Bet365 was cited among the web sites that helped foster Ernst Baasland son's gambling addiction.
Now on leave as the bishop of Stavanger, Baasland claims he and his wife weren't aware until recently that their son had gambled away money they had borrowed from friends and associates and sent to him.
His son, Bjarte, is believed to owe tens of millions of kroner to persons who lent him money through his own mother.
Among them, reports NRK, are doctors, judges, lawyers and other professionals who turned over millions to the bishop's wife, Bodhild Baasland. She had led them to believe they were investing in her son's high-tech start-up firm in the Czech Republic.
Both Bodhild and Bjarte Baasland are now charged with fraud, while the bishop and his wife also have been declared bankrupt.
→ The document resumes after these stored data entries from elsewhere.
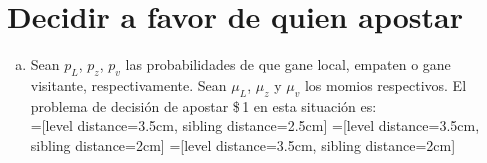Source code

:  \section{Decidir a favor de quien apostar}
\label{apostar-a-quien}
 \begin{enumerate}[(a)]
  \item Sean $p_L$, $p_z$, $p_v$ las probabilidades de que gane local, empaten o gane visitante, respectivamente. Sean $\mu_L$, $\mu_z$ y $\mu_v$ los momios respectivos. El problema de decisión de apostar \$\,1 en esta situación es:\\
 
 =[level distance=3.5cm, sibling distance=2.5cm]
 =[level distance=3.5cm, sibling distance=2cm]
 =[level distance=3.5cm, sibling distance=2cm]



\end{enumerate}
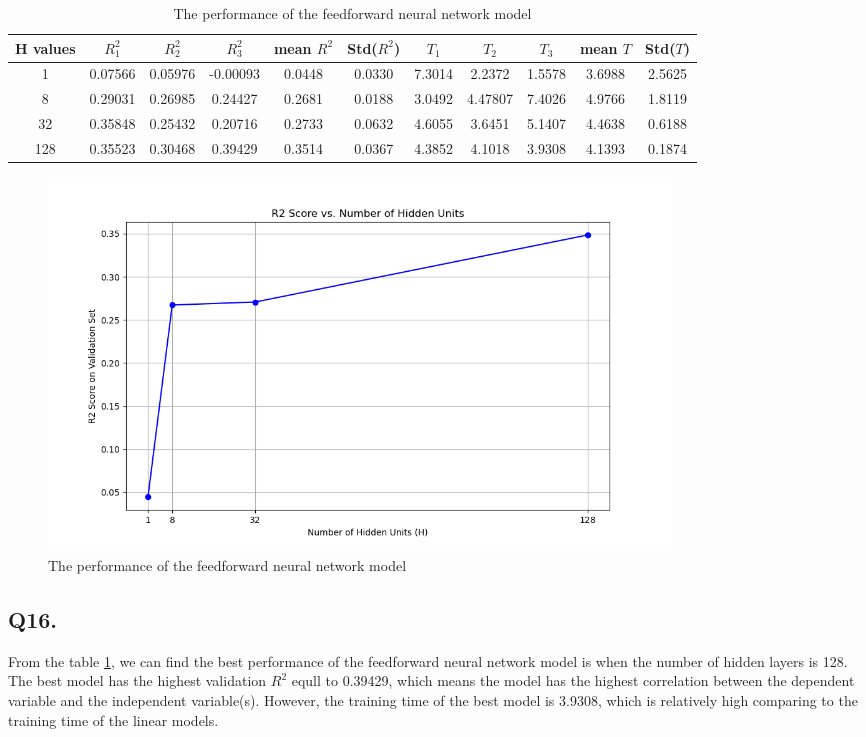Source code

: \documentclass{article}
\begin{document}
\begin{table}[h!]
    \centering
    \small
    \begin{tabular}{|c|c|c|c|c|c|c|c|c|c|c|}
        \hline
        H values & $R^2_1$ & $R^2_2$ & $R^2_3$ & mean $R^2$ & Std($R^2$) & $T_1$ & $T_2$ & $T_3$ & mean $T$ & Std($T$) \\
        \hline
        1 & 0.07566 & 0.05976 &  -0.00093 & 0.0448 & 0.0330 & 7.3014 & 2.2372 & 1.5578  & 3.6988 & 2.5625\\
        8 & 0.29031 & 0.26985 & 0.24427 & 0.2681 & 0.0188 & 3.0492 & 4.47807 & 7.4026 & 4.9766 & 1.8119 \\
        32 & 0.35848 & 0.25432 & 0.20716 & 0.2733 & 0.0632 & 4.6055 & 3.6451 & 5.1407 & 4.4638 & 0.6188 \\
        128 & 0.35523 & 0.30468& 0.39429 & 0.3514 & 0.0367 & 4.3852 & 4.1018 & 3.9308 & 4.1393 & 0.1874 \\
        \hline
    \end{tabular}
    \caption{The performance of the feedforward neural network model}
    \label{tab:Feedforward}
\end{table}

\begin{figure}[h!]
    \centering
    \includegraphics[width=0.8\textwidth]{./pic/R2_Score_vs_Hidden_Units.png}
    \caption{The performance of the feedforward neural network model}
    \label{fig:feedforward}
\end{figure}


\subsection*{Q16.}

From the table \ref{tab:Feedforward}, we can find the best performance of the feedforward neural network model is when the number of hidden layers is 128.
The best model has the highest validation $R^2$ equll to 0.39429, which means the model has the highest correlation between the dependent variable and the independent variable(s).
However, the training time of the best model is 3.9308, which is relatively high comparing to the training time of the linear models.
\end{document}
The bishop, who faces losing his high position in the Norwegian state church, has claimed that neither he nor his wife were aware until a few months ago that their son hadn't founded any high-tech firm and instead had gambled away the money they had sent to him.
Aftenposten reports that the official number of persons with heavy online debts "is just the tip of the iceberg."
Norway, which is not a member of the European Union, plans to introduce a US-style ban on payments processing for internet gambling. The EU has aggressively gone after the United States for what it deems a "protectionist" attitude towards online gambling and those businesses operating throughout Europe including PartyGaming and Ladbrokes.
Norway, however, has not been as proactive in choking the industry compared to EU member nation, Sweden, which has declared an all out war on i-Gaming.
Norwegian online gambling firm Action Poker and its Million Dollar Poker Club is one of Gambling911.com's most prominent advertisers. The company trades publicly on the Norway Stock Exchange and adheres to strict policy in ensuring customers do not become addicts. Foreign owned online gambling businesses are less inclined to care whether a Norwegian becomes a gambling addict or now.